A empresa, assim como a GNC, está destacando produtos como a proteína em pó em suas lojas para atrair quem toma o Ozempic ou medicamentos semelhantes. Até o início de maio, a Vitamin Shoppe e sua marca associada, Super Supplements, terão displays em suas 700 lojas anunciando sua parceria e fornecendo um QR Code que direciona os consumidores para o portal de telessaúde.
O mercado de suplementos relacionado a medicamentos GLP-1 é totalmente novo. Não houve grandes testes clínicos que provassem a eficácia desses produtos para a redução dos desconfortos associados ao uso dos remédios. E, segundo alguns médicos, muitos dos efeitos colaterais comuns das medicações para perda de peso podem diminuir com o tempo e ser facilmente gerenciados, reduzindo a necessidade de usar suplementos em longo prazo.
Hurtado comentou que, por exemplo, em vez de recomendar suplementos probióticos, que contêm microrganismos vivos, como bactérias, ela incentiva que seus pacientes incluam em sua dieta alimentos que os contêm, como o iogurte ou o kefir. Depois de uma avaliação detalhada, ela recomenda, em alguns casos, suplementos, shakes ou proteína em pó para pacientes que não consomem o nutriente em quantidade suficiente. “Acho que é extremamente importante ter essa supervisão médica para que possamos verdadeiramente controlar ou reduzir a incidência de efeitos colaterais graves que, na minha opinião, podem aparecer se o paciente não for acompanhado de perto.”

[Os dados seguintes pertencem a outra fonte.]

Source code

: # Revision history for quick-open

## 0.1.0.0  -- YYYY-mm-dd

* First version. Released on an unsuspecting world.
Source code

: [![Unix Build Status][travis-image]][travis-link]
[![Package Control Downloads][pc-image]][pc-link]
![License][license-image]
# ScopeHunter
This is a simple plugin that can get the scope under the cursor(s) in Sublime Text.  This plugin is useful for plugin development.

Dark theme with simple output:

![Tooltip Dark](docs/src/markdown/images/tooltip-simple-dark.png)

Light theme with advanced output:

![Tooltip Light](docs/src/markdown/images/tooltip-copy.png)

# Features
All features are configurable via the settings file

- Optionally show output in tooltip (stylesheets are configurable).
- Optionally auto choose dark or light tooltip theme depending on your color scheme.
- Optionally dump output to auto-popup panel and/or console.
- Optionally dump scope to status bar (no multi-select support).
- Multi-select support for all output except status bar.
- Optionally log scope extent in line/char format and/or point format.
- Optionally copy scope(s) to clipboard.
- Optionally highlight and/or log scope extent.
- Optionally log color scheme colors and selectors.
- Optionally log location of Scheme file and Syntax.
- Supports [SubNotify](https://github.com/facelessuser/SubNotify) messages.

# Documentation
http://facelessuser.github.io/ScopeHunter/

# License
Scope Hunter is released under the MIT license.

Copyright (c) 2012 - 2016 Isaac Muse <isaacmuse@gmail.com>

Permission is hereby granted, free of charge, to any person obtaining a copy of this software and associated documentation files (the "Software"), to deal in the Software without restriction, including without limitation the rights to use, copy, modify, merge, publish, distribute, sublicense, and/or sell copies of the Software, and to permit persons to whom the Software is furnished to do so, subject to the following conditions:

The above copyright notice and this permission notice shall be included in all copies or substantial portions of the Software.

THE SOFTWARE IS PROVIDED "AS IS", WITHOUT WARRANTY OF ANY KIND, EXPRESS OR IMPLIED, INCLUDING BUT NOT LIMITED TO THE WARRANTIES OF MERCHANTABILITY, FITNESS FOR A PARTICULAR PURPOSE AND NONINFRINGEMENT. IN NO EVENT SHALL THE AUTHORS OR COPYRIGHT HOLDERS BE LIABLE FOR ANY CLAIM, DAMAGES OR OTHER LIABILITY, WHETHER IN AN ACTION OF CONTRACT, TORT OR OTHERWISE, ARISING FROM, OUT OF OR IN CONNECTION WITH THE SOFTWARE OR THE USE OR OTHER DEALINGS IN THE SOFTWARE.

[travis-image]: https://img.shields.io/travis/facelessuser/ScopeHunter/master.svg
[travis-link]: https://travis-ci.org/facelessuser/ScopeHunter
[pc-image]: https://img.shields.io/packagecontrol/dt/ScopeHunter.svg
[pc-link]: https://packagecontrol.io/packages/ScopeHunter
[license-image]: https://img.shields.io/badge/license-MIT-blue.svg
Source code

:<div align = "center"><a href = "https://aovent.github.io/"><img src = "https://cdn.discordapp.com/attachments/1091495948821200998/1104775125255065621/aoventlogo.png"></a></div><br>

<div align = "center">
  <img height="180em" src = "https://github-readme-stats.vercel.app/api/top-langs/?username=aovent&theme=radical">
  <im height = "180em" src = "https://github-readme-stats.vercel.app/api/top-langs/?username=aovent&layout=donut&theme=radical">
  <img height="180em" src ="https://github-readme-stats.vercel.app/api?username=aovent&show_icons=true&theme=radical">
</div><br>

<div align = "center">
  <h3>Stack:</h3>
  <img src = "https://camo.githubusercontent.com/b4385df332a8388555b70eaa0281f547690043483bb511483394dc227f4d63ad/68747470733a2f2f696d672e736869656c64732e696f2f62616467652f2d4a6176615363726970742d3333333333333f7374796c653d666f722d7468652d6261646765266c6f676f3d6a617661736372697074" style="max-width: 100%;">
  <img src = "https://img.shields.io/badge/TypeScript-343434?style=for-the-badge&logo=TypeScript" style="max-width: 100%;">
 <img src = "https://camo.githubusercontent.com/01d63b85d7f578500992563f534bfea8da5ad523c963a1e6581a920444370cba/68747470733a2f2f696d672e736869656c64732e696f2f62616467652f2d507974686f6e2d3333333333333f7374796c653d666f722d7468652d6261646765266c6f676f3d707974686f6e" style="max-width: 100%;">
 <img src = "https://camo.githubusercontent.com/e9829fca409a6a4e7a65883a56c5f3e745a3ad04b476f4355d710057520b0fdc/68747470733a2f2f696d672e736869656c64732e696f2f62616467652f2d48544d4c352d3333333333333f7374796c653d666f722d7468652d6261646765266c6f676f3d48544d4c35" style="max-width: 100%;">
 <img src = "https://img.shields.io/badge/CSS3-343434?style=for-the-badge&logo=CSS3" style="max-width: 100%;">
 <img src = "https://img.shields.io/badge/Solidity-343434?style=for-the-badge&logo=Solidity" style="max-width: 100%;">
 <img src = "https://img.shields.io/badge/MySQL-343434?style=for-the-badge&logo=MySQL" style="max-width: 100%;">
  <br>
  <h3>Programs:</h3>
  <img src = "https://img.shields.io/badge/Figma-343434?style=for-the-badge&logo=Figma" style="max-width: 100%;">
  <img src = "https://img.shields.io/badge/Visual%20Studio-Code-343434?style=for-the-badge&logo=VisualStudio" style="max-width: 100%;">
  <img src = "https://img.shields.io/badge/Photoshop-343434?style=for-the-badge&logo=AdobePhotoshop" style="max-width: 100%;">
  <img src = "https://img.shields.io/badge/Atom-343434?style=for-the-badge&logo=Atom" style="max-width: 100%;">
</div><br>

Os diretores da GNC e da Vitamin Shoppe disseram que seus funcionários – a quem se referem como entusiastas ou “coaches” de saúde – não substituem os médicos. Os executivos também apontaram que os métodos e as estratégias empresariais foram desenvolvidos em colaboração com nutricionistas.
Tudo isso é louvável, comentou Hurtado, mas ela teme que os funcionários dessas lojas não estejam tão bem-informados quanto os médicos sobre como interpretar e tratar os sintomas. Para isso, é necessário saber que perguntas fazer, algo para o qual os profissionais de saúde certificados são treinados, explicou. “Não acredito que um varejista tenha a capacidade de pensar nas perguntas que precisam ser feitas para estreitar esse diferencial e entender a que a diarreia – ou qualquer outro efeito colateral – está relacionada.”
Mas é improvável que essas preocupações impeçam os distribuidores varejistas e os fabricantes de suplementos de se aprofundar no que muitos analistas acreditam ser um mercado de crescimento rápido.
Há quatro anos, antes que o Ozempic se tornasse um medicamento tão bem-sucedido, a Supergut, empresa sediada em Los Angeles, começou a vender suplementos prebióticos, que alimentam microrganismos. Comercializava esses produtos, como shakes e lanches em barras, em parte como uma forma de ajudar as pessoas a controlar os níveis de açúcar no sangue. Dois anos depois, a Supergut começou a destacar os possíveis benefícios de seus produtos para a saúde intestinal e dedicou uma seção de seu site aos medicamentos GLP-1. “Essa é a maneira como vamos nos conectar à consciência do consumidor. Somos super-relevantes para este momento e para a era do Ozempic”, disse Marc Washington, CEO da Supergut, que acrescentou que, nos últimos seis meses, as vendas quadruplicaram.
A GNC está abastecendo suas prateleiras com produtos da Supergut na seção de medicamentos GLP-1 de suas lojas, sendo a primeira vez que a marca é comercializada em uma rede nacional. Washington afirmou que também está conversando com outros distribuidores do país.